[Material supplied]
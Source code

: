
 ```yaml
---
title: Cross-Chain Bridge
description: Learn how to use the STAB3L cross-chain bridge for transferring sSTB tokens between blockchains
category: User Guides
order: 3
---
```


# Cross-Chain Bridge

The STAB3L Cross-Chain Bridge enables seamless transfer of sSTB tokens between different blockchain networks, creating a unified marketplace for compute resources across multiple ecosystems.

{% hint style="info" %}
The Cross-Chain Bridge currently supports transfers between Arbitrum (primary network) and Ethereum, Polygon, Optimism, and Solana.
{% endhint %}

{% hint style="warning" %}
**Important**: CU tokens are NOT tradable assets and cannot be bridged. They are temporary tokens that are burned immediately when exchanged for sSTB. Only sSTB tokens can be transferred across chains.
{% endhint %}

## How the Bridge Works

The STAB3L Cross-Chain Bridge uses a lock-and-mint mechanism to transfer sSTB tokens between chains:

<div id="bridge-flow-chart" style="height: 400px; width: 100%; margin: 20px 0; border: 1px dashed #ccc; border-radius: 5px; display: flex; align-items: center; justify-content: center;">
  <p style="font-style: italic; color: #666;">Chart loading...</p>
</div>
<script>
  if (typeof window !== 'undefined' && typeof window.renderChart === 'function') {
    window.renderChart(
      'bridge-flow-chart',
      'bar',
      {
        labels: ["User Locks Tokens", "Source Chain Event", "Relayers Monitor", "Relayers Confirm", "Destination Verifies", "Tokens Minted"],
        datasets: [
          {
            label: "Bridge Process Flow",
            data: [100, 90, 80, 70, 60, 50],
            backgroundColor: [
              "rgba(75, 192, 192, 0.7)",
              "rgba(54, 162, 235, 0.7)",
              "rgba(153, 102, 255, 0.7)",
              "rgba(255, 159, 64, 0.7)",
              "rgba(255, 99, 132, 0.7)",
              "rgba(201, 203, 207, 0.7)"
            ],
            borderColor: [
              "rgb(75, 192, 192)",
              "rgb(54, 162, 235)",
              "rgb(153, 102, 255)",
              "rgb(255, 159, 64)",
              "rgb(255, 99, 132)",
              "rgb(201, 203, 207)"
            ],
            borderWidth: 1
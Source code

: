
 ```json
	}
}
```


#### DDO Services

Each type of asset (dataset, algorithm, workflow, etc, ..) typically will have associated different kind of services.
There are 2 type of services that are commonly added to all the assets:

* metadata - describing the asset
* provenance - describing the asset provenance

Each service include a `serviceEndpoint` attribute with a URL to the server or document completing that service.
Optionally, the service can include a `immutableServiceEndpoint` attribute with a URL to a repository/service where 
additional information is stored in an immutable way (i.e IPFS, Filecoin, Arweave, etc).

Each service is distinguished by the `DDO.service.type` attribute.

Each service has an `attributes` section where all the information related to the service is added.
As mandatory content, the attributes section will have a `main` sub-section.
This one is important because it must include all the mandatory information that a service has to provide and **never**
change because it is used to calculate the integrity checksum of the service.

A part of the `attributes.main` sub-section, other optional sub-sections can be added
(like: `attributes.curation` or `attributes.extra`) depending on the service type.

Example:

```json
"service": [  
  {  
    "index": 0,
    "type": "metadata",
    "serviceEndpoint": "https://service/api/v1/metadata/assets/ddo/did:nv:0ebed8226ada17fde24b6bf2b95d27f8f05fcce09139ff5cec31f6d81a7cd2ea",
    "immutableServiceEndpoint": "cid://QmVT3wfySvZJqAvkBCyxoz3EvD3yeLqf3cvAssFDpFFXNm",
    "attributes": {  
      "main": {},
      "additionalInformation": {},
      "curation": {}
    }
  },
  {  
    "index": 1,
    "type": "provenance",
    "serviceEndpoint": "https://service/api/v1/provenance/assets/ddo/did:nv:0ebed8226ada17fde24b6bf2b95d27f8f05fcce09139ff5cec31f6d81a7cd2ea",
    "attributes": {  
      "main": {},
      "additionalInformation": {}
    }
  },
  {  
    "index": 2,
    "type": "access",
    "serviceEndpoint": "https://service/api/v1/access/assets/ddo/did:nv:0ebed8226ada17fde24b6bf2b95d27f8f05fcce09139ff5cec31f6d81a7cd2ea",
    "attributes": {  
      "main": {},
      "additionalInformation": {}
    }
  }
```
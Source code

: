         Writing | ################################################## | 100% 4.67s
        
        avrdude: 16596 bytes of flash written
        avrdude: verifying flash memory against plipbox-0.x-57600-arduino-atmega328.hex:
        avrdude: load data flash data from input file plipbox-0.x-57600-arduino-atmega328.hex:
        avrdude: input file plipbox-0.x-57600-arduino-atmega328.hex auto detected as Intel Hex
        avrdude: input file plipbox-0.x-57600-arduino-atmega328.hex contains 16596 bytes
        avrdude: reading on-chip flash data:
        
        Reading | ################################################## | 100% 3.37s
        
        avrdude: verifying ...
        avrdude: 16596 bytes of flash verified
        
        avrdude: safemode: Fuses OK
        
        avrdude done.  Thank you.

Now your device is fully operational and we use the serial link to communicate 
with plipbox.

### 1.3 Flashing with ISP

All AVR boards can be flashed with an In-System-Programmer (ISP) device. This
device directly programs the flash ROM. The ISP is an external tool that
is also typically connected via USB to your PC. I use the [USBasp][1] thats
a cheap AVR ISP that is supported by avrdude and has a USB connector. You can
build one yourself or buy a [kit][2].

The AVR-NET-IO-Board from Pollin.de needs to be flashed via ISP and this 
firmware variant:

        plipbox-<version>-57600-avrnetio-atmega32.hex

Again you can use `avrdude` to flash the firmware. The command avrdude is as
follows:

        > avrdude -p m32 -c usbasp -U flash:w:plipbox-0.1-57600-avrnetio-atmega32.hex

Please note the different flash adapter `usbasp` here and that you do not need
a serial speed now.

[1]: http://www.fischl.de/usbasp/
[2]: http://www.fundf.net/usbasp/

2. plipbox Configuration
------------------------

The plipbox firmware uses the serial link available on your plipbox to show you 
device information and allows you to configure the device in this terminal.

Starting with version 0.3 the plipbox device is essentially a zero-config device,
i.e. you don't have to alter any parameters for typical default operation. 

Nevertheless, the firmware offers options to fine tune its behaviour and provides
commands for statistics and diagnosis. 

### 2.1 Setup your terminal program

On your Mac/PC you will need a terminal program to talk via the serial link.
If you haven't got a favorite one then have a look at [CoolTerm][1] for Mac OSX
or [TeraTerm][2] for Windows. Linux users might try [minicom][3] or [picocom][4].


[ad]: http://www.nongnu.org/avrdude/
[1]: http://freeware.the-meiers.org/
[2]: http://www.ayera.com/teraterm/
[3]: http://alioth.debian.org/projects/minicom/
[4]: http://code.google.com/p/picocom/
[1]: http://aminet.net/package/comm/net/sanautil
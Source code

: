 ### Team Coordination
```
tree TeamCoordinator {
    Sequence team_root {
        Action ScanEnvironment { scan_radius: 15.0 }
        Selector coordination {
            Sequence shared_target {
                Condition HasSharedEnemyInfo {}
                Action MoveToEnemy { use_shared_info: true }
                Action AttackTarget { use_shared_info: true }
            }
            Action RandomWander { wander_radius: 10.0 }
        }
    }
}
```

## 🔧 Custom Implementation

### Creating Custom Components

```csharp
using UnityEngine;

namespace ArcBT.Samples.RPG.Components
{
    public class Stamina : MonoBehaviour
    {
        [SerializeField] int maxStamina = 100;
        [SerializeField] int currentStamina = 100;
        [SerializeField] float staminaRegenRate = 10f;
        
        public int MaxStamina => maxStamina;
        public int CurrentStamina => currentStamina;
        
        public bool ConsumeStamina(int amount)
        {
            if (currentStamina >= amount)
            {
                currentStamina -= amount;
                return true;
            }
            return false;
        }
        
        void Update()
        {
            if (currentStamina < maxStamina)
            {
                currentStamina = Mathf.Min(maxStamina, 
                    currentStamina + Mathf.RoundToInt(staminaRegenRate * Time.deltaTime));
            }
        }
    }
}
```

[Exercise aim] Reproduce every line from the preceding data in which the word "Components" can be found.

[Answer box]
### Creating Custom Components
namespace ArcBT.Samples.RPG.Components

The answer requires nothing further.